I therefore create this subject because it is an interesting study on the Imperial Collge in London: https://www.imperial.ac.uk/ et https://fr.wikipedia.org/wiki/Imperial_College_London
This study published on March 16, 2020 concerns effects of different types of containment on the progression of the COVID19 epidemic and its results are worrying ... Without confinement this study predicts up to 60 deaths a day in the USA for a total of 000 million deaths!
To read download here: https://www.imperial.ac.uk/media/imperi ... 3-2020.pdf
WHO Collaborating Center for Infectious Disease Modeling
MRC Center for Global Infectious Disease Analysis
Abdul Latif Jameel Institute for Disease and Emergency Analytics
Imperial College London
This study is only a mathematical modeling and does not take into account any possible traitement!

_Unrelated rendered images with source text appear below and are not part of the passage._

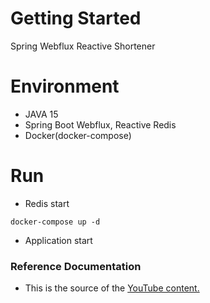 # Getting Started
Spring Webflux Reactive Shortener

# Environment
* JAVA 15
* Spring Boot Webflux, Reactive Redis
* Docker(docker-compose)

# Run
* Redis start
```
docker-compose up -d
```
* Application start

### Reference Documentation
* This is the source of the [YouTube content.](https://www.youtube.com/watch?v=fTIttl-Z4mk)
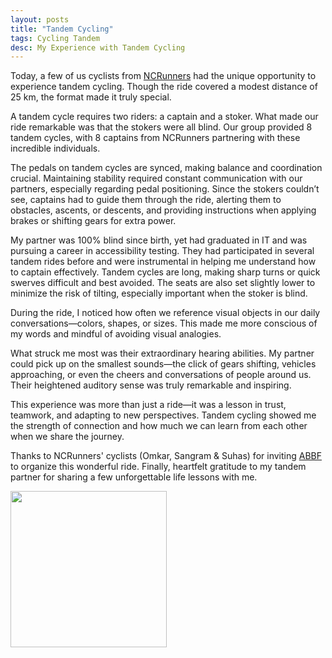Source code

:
 ```yaml
---
layout: posts
title: "Tandem Cycling"
tags: Cycling Tandem
desc: My Experience with Tandem Cycling
---
```


Today, a few of us cyclists from [NCRunners](https://ncrunners.in) had the
unique opportunity to experience tandem cycling. Though the ride covered a
modest distance of 25 km, the format made it truly special.

A tandem cycle requires two riders: a captain and a stoker. What made our ride
remarkable was that the stokers were all blind. Our group provided 8 tandem
cycles, with 8 captains from NCRunners partnering with these incredible
individuals.

The pedals on tandem cycles are synced, making balance and coordination crucial.
Maintaining stability required constant communication with our partners,
especially regarding pedal positioning. Since the stokers couldn’t see, captains
had to guide them through the ride, alerting them to obstacles, ascents, or
descents, and providing instructions when applying brakes or shifting gears for
extra power.

My partner was 100% blind since birth, yet had graduated in IT and was pursuing
a career in accessibility testing. They had participated in several tandem rides
before and were instrumental in helping me understand how to captain
effectively. Tandem cycles are long, making sharp turns or quick swerves
difficult and best avoided. The seats are also set slightly lower to minimize
the risk of tilting, especially important when the stoker is blind.

During the ride, I noticed how often we reference visual objects in our daily
conversations—colors, shapes, or sizes. This made me more conscious of my words
and mindful of avoiding visual analogies.

What struck me most was their extraordinary hearing abilities. My partner could
pick up on the smallest sounds—the click of gears shifting, vehicles
approaching, or even the cheers and conversations of people around us. Their
heightened auditory sense was truly remarkable and inspiring.

This experience was more than just a ride—it was a lesson in trust, teamwork,
and adapting to new perspectives. Tandem cycling showed me the strength of
connection and how much we can learn from each other when we share the journey.

Thanks to NCRunners' cyclists (Omkar, Sangram & Suhas) for inviting
[ABBF](https://abbf.in/) to organize this wonderful ride. Finally, heartfelt
gratitude to my tandem partner for sharing a few unforgettable life lessons with
me.

<a href="/blog/assets/images/tandem.jpeg">
<img src="/blog/assets/images/tandem.jpeg" height="250">
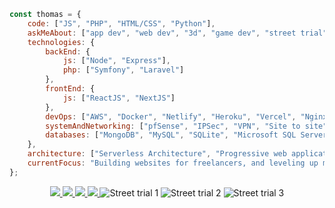 
```js
const thomas = {
    code: ["JS", "PHP", "HTML/CSS", "Python"],
    askMeAbout: ["app dev", "web dev", "3d", "game dev", "street trial"],
    technologies: {
        backEnd: {
            js: ["Node", "Express"],
            php: ["Symfony", "Laravel"]
        },
        frontEnd: {
            js: ["ReactJS", "NextJS"]
        },
        devOps: ["AWS", "Docker", "Netlify", "Heroku", "Vercel", "Nginx"],
        systemAndNetworking: ["pfSense", "IPSec", "VPN", "Site to site", "VMWare ESXi", "iDrac"],
        databases: ["MongoDB", "MySQL", "SQLite", "Microsoft SQL Server"]
    },
    architecture: ["Serverless Architecture", "Progressive web applications", "Single page applications"],
    currentFocus: "Building websites for freelancers, and leveling up my skills on my street trial bike !"
};
```
<div align="center">
  <a href="https://instagram.com/thomas-rooty">
    <img src="https://img.shields.io/badge/Instagram-E4405F?style=for-the-badge&logo=instagram&logoColor=white"/>
  </a>
  <a href="https://www.linkedin.com/in/dev-thomas-caron">
    <img src="https://img.shields.io/badge/LinkedIn-0077B5?style=for-the-badge&logo=linkedin&logoColor=white"/>
  </a>
  <a href="https://stackoverflow.com/users/15032117/rootkitty">
    <img src="https://img.shields.io/badge/Stack_Overflow-FE7A16?style=for-the-badge&logo=stack-overflow&logoColor=white"/>
  </a>
  <a href="https://tiktok.com/@tho_macaron">
    <img src="https://img.shields.io/badge/TikTok-000000?style=for-the-badge&logo=tiktok&logoColor=white"/>
  </a>
  <img src="https://user-images.githubusercontent.com/19364687/166894725-66365719-e655-445e-a8c9-a9f24b1ba5c8.gif" alt="Street trial 1"/>
  <img src="https://user-images.githubusercontent.com/19364687/166896346-af7b05a3-95ab-4d9c-b60c-218c84d5125c.gif" alt="Street trial 2"/>
  <img src="https://user-images.githubusercontent.com/19364687/166897439-7d5eb1ac-c0ca-4450-937c-536ea28f1b64.gif" alt="Street trial 3"/>
</div>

It therefore concerns different types of more or less rigorous containment.
Some results are therefore worrying:
- the study already starts with 5 months of confinement (therefore already more than the Chinese confinement of just over 2 months),
- peak reached in the 2nd part of MAY 2020
- possibility of such a serious relapse in December 2020 ... (but there, I did not understand why or how?)
I did not read everything in detail but I extracted the main curves below ... it sucks guys!
Fortunately this is only theory and as the saying goes ...
"If theory worked in practice all the time it would be known!"
Here are the main data ... in your handkerchiefs!
Summary in Google Translated:
The global impact of COVID-19 has been profound and the public health threat it represents is the most serious observed in a respiratory virus since the H1N1 pandemic of 1918. We present here the results of the epidemiological modeling which informed policy making in the UK and other countries. those last weeks. In the absence of a COVID-19 vaccine, reassessing the potential role of a number of public health measures - so-called non-pharmaceutical interventions (NPIs) - aimed at reducing contact rates in the population and therefore reducing transmission of the virus. In the results presented here, we apply a microsimulation model previously published to two countries: the United Kingdom (in particular Great Britain) and the United States. We conclude that the effectiveness of any intervention in isolation is likely to be limited, requiring the combination of several interventions to have a substantial impact on transmission.
Two basic strategies are possible: (a) mitigation, which focuses on slowing down, but not necessarily stopping the spread of the epidemic - reducing maximum demand for health care while protecting those most at risk at risk of serious illness against infections, and (b) suppression, which aims to reverse epidemic growth, reducing the number of cases to low levels and maintaining this situation indefinitely. Each policy has major challenges. We find that optimal mitigation policies (combining the isolation at home of suspect cases, the quarantine at home of people living in the same household as suspect cases and the social distancing of the elderly and the most vulnerable risk of serious illness) could cut health care demand peak by 2/3 and deaths by half. However, the resulting mitigated epidemic would likely result in hundreds of thousands of deaths and health systems (including intensive care units) repeatedly overwhelmed, which leaves repression as the preferred political option for countries able to achieve it.
We show that in the context of the United Kingdom and the United States, repression will require at least a combination of social distancing from the entire population, home isolation of cases and quarantining of their members. family. This may need to be complemented by school and university closings, but it must be recognized that these closings can have negative impacts on health systems and absenteeism.
The main challenge of law enforcement is that this type of intensive intervention - or something equivalent effective in reducing transmission - will need to be maintained until a vaccine becomes available (potentially 18 months or more) - since we predict that transmission will rebound quickly if interventions are relaxed. show that intermittent social distancing - triggered by trends in disease surveillance - can allow interventions to be temporarily relaxed in relatively short periods of time, but measures will have to be reintroduced if or when the number of cases rebounds. Finally, while experience in China and now in South Korea shows that removal is possible in the short term, it remains to be seen whether this is possible in the long term and whether the social and economic costs of the interventions adopted so far can be reduced.